He didn't love her, not like she loved him. She knew him: he was a serial monogamist who had a thing for redheads; and she'd be damned if she ended up like the rest of them. She had a plan. She had almost been stupid enough to throw it away for him. Almost.

She had asked him when she got her orders what he would do if he woke one morning and she was gone.

"Come after you," he'd said; but in her letter she had asked him not to.

Not because she didn't want him to. It was because she did. If he came after her she would probably fall into his arms like some swooning daffodil of a womanl, and that was not who Jennifer Shepard was.

This man who had her acting like some lovesick puppy was infuriating and boorish and downright anti-social; but for some reason she loved him. How she figured that she didn't know. She barely knew him, not really.

Any time their conversations broached anything deeper than the weather she could feel even more than see him shutting down; and when she even thought to demand an explanation for his silence it "wasn't the time." When he woke up in a cold sweat in the middle of the night he was always "fine." He shook her off; and she knew better than to try to go after him.

He was charming and pretty to look at; and their arguments were foreplay to some of the best sex she had ever had in her life; but love wasn't the right word for whatever it was he felt for her. That much was obvious; and it had been their last argument that locked her decision to leave him into place.

She had sat up in the living room of their little Parisian apartment after hours of pacing and convincing herself that she wasn't worried, with her knees drawn up to her chest and chewing on her last nail when he walked in the door drenched in rain water. He had gone out for bread and milk at her request eight hours ago.

"What're you still doin' up?" he had asked breezily with his signature lopsided smirk as he headed into the bathroom presumably to get a towel.

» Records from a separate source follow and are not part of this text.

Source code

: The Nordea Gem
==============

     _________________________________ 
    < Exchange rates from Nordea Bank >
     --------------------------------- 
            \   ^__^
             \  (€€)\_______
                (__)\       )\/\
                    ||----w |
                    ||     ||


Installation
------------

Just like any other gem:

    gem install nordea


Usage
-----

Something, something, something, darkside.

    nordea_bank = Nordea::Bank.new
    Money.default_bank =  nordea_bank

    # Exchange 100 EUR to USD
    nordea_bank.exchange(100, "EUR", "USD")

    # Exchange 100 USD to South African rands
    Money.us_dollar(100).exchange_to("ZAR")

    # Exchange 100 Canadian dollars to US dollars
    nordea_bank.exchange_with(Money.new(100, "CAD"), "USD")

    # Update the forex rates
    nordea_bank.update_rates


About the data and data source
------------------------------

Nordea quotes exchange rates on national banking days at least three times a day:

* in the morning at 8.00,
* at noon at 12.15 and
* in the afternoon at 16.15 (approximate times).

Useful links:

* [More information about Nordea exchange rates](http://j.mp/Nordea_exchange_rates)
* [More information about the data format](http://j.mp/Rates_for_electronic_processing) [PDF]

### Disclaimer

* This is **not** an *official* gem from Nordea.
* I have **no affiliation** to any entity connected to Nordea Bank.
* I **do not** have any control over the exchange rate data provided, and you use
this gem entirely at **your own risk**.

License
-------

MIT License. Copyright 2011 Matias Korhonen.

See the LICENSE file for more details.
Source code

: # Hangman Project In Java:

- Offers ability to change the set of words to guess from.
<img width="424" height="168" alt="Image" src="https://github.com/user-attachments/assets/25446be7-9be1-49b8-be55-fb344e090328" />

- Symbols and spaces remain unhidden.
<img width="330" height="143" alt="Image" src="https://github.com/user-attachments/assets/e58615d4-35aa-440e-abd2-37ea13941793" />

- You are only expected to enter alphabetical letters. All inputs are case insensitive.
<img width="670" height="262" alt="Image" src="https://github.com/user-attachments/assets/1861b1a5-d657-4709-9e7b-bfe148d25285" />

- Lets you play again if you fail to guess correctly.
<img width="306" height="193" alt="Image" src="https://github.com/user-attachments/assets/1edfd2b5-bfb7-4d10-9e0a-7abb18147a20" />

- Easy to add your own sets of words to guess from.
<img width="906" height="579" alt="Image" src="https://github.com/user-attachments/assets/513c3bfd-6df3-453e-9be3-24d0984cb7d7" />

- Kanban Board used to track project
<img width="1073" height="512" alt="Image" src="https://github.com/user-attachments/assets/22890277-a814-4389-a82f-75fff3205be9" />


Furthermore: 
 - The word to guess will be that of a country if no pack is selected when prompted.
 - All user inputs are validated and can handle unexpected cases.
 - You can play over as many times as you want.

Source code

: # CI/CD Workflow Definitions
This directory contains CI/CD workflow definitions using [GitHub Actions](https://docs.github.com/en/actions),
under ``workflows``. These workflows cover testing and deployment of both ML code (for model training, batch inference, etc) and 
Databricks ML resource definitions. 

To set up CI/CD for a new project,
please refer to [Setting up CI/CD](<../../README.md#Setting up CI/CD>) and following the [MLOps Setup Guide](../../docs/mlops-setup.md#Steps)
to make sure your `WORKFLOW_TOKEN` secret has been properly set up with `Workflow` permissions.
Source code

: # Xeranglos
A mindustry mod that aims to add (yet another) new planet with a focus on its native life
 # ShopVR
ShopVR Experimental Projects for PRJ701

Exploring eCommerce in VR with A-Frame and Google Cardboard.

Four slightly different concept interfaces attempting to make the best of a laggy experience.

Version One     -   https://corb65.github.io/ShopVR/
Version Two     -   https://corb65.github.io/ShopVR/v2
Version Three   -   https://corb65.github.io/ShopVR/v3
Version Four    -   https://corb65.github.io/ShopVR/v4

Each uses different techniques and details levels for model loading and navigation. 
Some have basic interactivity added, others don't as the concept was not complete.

"Where were you?" she had asked from the doorway when she found him there shirtless and rubbing his hair dry.

"Caught a lead, decided to check it out," he said, turning on the shower head.

"You said fifteen minutes," she reminded him; and the hard edge to her voice made him pause in undoing his belt to turn to her. She glared at him mildly with her arms crossed over her chest.

"I caught a lead, Jen," he reasoned. "It was good. It'll help the agent who takes up where we left off."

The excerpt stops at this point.